İZBAŞ’ın Menemen Serbest Bölgesi’nde yapılan üretim sonucu ortaya çıkan atık suların Gediz Nehri’ne deşarjını da değerlendiren Kanmış, şunları kaydetti: “İZBAŞ’ın Gediz’in denizle buluştuğu noktaya deşarj ettiği ve üzerinde yeni hat döşediği son istasyonun olduğu kısma gitmiştim. Oradaki yeni hat koruge borularla döşendi. Serbest bölge gibi son derece geniş güce sahip bir kuruluşusun gelip orada koruge borularla tarlaların içerisinde yeni bir hat döşemesini mantık çerçevesinde değerlendiremeyiz zaten. Mevcut hattın neden iyileştirilmediği konusunda bir cevapları da yok. Koruge boruların sağlıklı bir şekilde inşası da yapılmadı. Üzerinde ne sıkıştırma işlemleri yapıldı ne de bunun bağlantısı doğru düzgün bir şekilde yapıldı. Tarlaların içinden, kıyısından, köşesinden bu hattı götürüp Gediz’in daha önceki bir noktasında suya vermeyi amaçlamışlar.
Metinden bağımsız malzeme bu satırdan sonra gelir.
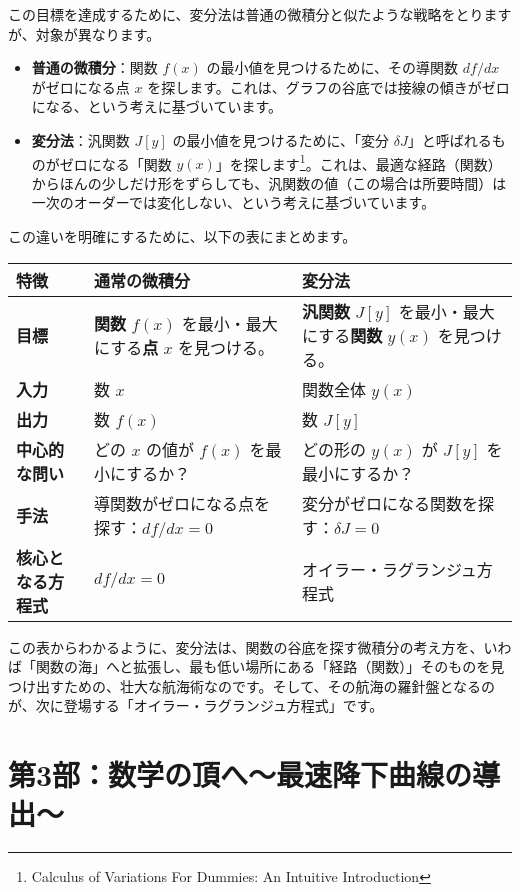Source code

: \documentclass[a4paper,12pt]{bxjsarticle}
\begin{document}
この目標を達成するために、変分法は普通の微積分と似たような戦略をとりますが、対象が異なります。

\begin{itemize}
\item \textbf{普通の微積分}：関数 $f(x)$ の最小値を見つけるために、その導関数 $df/dx$ がゼロになる点 $x$ を探します。これは、グラフの谷底では接線の傾きがゼロになる、という考えに基づいています。

\item \textbf{変分法}：汎関数 $J[y]$ の最小値を見つけるために、「変分 $\delta J$」と呼ばれるものがゼロになる「関数 $y(x)$」を探します\footnote{Calculus of Variations For Dummies: An Intuitive Introduction}。これは、最適な経路（関数）からほんの少しだけ形をずらしても、汎関数の値（この場合は所要時間）は一次のオーダーでは変化しない、という考えに基づいています。
\end{itemize}

この違いを明確にするために、以下の表にまとめます。

\begin{longtable}{|p{3cm}|p{5cm}|p{5cm}|}
\hline
\textbf{特徴} & \textbf{通常の微積分} & \textbf{変分法} \\
\hline
\textbf{目標} & \textbf{関数} $f(x)$ を最小・最大にする\textbf{点} $x$ を見つける。 & \textbf{汎関数} $J[y]$ を最小・最大にする\textbf{関数} $y(x)$ を見つける。 \\
\hline
\textbf{入力} & 数 $x$ & 関数全体 $y(x)$ \\
\hline
\textbf{出力} & 数 $f(x)$ & 数 $J[y]$ \\
\hline
\textbf{中心的な問い} & どの $x$ の値が $f(x)$ を最小にするか？ & どの形の $y(x)$ が $J[y]$ を最小にするか？ \\
\hline
\textbf{手法} & 導関数がゼロになる点を探す：$df/dx=0$ & 変分がゼロになる関数を探す：$\delta J=0$ \\
\hline
\textbf{核心となる方程式} & $df/dx=0$ & オイラー・ラグランジュ方程式 \\
\hline
\end{longtable}

この表からわかるように、変分法は、関数の谷底を探す微積分の考え方を、いわば「関数の海」へと拡張し、最も低い場所にある「経路（関数）」そのものを見つけ出すための、壮大な航海術なのです。そして、その航海の羅針盤となるのが、次に登場する「オイラー・ラグランジュ方程式」です。

\section{第3部：数学の頂へ〜最速降下曲線の導出〜}
\end{document}
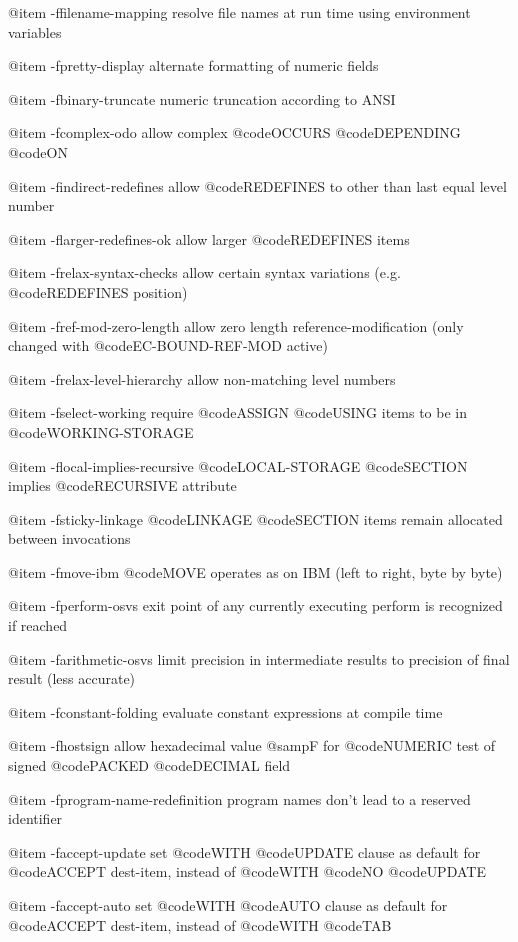 @item -ffilename-mapping
resolve file names at run time using environment variables

@item -fpretty-display
alternate formatting of numeric fields

@item -fbinary-truncate
numeric truncation according to ANSI

@item -fcomplex-odo
allow complex @code{OCCURS} @code{DEPENDING} @code{ON}

@item -findirect-redefines
allow @code{REDEFINES} to other than last equal level number

@item -flarger-redefines-ok
allow larger @code{REDEFINES} items

@item -frelax-syntax-checks
allow certain syntax variations (e.g. @code{REDEFINES} position)

@item -fref-mod-zero-length
allow zero length reference-modification (only changed with @code{EC-BOUND-REF-MOD} active)

@item -frelax-level-hierarchy
allow non-matching level numbers

@item -fselect-working
require @code{ASSIGN} @code{USING} items to be in @code{WORKING-STORAGE}

@item -flocal-implies-recursive
@code{LOCAL-STORAGE} @code{SECTION} implies @code{RECURSIVE} attribute

@item -fsticky-linkage
@code{LINKAGE} @code{SECTION} items remain allocated between invocations

@item -fmove-ibm
@code{MOVE} operates as on IBM (left to right, byte by byte)

@item -fperform-osvs
exit point of any currently executing perform is recognized if reached

@item -farithmetic-osvs
limit precision in intermediate results to precision of final result (less accurate)

@item -fconstant-folding
evaluate constant expressions at compile time

@item -fhostsign
allow hexadecimal value @samp{F} for @code{NUMERIC} test of signed @code{PACKED} @code{DECIMAL} field

@item -fprogram-name-redefinition
program names don't lead to a reserved identifier

@item -faccept-update
set @code{WITH} @code{UPDATE} clause as default for @code{ACCEPT} dest-item, instead of @code{WITH} @code{NO} @code{UPDATE}

@item -faccept-auto
set @code{WITH} @code{AUTO} clause as default for @code{ACCEPT} dest-item, instead of @code{WITH} @code{TAB}

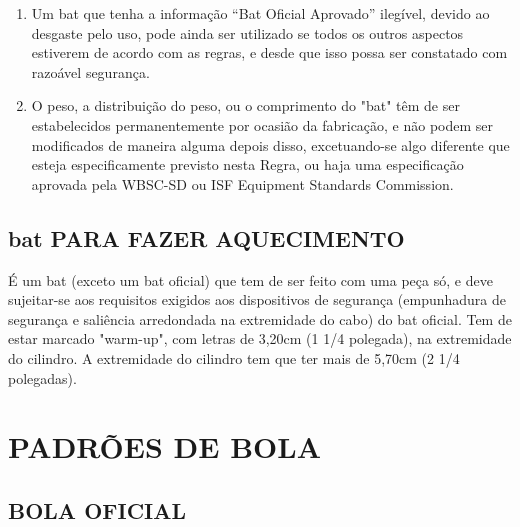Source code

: \begin{multicols}{2}
\begin{enumerate}[label= \arabic*)]
		\item  Um \gls{bat} que tenha a informa\c{c}\~ao “Bat Oficial Aprovado” ilegível, devido ao desgaste pelo uso, pode ainda ser utilizado se todos os outros aspectos estiverem de acordo com as regras, e desde que isso possa ser constatado com razo\'avel seguran\c{c}a.
		\item  O peso, a distribui\c{c}\~ao do peso, ou o comprimento do "bat" t\^em de ser estabelecidos permanentemente por ocasi\~ao da fabrica\c{c}\~ao, e n\~ao podem ser modificados de maneira alguma depois disso, excetuando-se algo diferente que esteja especificamente previsto nesta Regra, ou haja uma especifica\c{c}\~ao aprovada pela WBSC-SD ou ISF Equipment Standards Commission.
	\end{enumerate}
\end{multicols}

\section{\gls{bat} PARA FAZER AQUECIMENTO}
\begin{multicols}{2}
	É um \gls{bat} (exceto um \gls{bat} oficial) que tem de ser feito com uma pe\c{c}a s\'o, e deve sujeitar-se aos requisitos exigidos aos dispositivos de seguran\c{c}a (empunhadura de seguran\c{c}a e sali\^encia arredondada na extremidade do cabo) do \gls{bat} oficial. Tem de estar marcado "warm-up", com letras de 3,20cm (1 1/4 polegada), na extremidade do
	cilindro. A extremidade do cilindro tem que ter mais de 5,70cm (2 1/4 polegadas).

\end{multicols}


\chapter{PADRÕES DE BOLA}
\label{ap:Bola}

\section{BOLA OFICIAL}



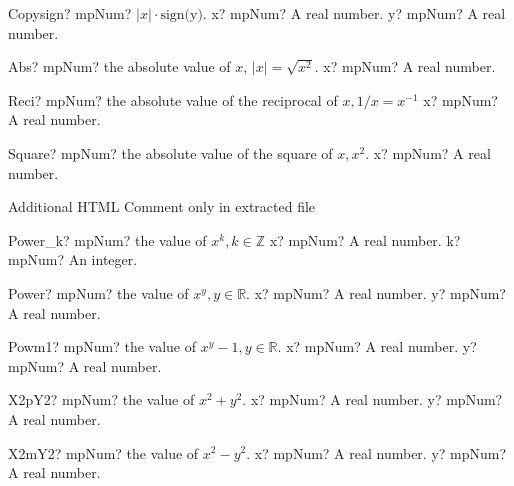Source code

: \documentclass[12pt,a4paper,openany]{book}
\begin{document}
\begin{mpFunctionsExtract}
\mpFunctionTwo
{Copysign? mpNum? $|x|\cdot \text{sign(y)}$.}
{x? mpNum? A real number.}
{y? mpNum? A real number.}
\end{mpFunctionsExtract}

\begin{mpFunctionsExtract}
\mpFunctionOne
{Abs? mpNum? the absolute value of $x$, $|x| = \sqrt{x^2}$.}
{x? mpNum? A real number.}
\end{mpFunctionsExtract}

\begin{mpFunctionsExtract}
\mpFunctionOne
{Reci? mpNum? the absolute value of the reciprocal of $x,  1/x = x^{-1}$}
{x? mpNum? A real number.}
\end{mpFunctionsExtract}

\begin{mpFunctionsExtract}
\mpFunctionOne
{Square? mpNum? the absolute value of the square of $x,  x^2$.}
{x? mpNum? A real number.}
\end{mpFunctionsExtract}
Additional HTML Comment only in extracted file

\begin{mpFunctionsExtract}
\mpFunctionTwo
{Power\_k? mpNum? the value of $x^k, k \in  \mathbb{Z}$}
{x? mpNum? A real number.}
{k? mpNum? An integer.}
\end{mpFunctionsExtract}

\begin{mpFunctionsExtract}
\mpFunctionTwo
{Power? mpNum? the value of $x^y, y \in  \mathbb{R}$.}
{x? mpNum? A real number.}
{y? mpNum? A real number.}
\end{mpFunctionsExtract}

\begin{mpFunctionsExtract}
\mpFunctionTwo
{Powm1? mpNum? the value of $x^y-1, y \in  \mathbb{R}$.}
{x? mpNum? A real number.}
{y? mpNum? A real number.}
\end{mpFunctionsExtract}

\begin{mpFunctionsExtract}
\mpFunctionTwo
{X2pY2? mpNum? the value of $x^2+y^2$.}
{x? mpNum? A real number.}
{y? mpNum? A real number.}
\end{mpFunctionsExtract}

\begin{mpFunctionsExtract}
\mpFunctionTwo
{X2mY2? mpNum? the value of $x^2-y^2$.}
{x? mpNum? A real number.}
{y? mpNum? A real number.}
\end{mpFunctionsExtract}
\end{document}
O noktayı da seçmelerinde tesadüf yok. Şöyle ki, Gediz’in kendi içerisinde belli noktalarda kaynakları da var. Bu atık suyu da götürüp oradan deşarj etmek istiyorlar. Sebebi de şu, buradan numune alındığında seyreltilmiş oluyor aslında. Yani çok stratejik bir noktayı seçmiş İZBAŞ. Vatandaşlarımızla birlikte bölgeden üç defa farklı numune alındı test için. Üçünde de değerlerin kötü olduğu ortaya çıktı. Burada bir sanayi alanı İZBAŞ’ın kullandığı, bu araziler de tarım alanları. Burada sıkıştırma da yapılmadan bu borular takıldı. Normalde altyapı işlerinde önce yataklama yaparsınız sonra koruge borunuzu koyarsınız, üzerini uygun malzemeyle kapatırsınız. İZBAŞ, tarım toprağını kaldırdı, korugeyi koydu ve tekrar tarım toprağını bastı. Güzergahı da düz bir güzergah değil zaten. O kadar çok kıvrımlara sahip ki belli noktalarda sadece beton noktalar inşa ettiler birbiriyle bağlantılarını sağlayabilmek için. Burada sızıntılar da olacak ve bu sular da yer altına karışacak. Ciddi problemlere sebebiyet verecekler.”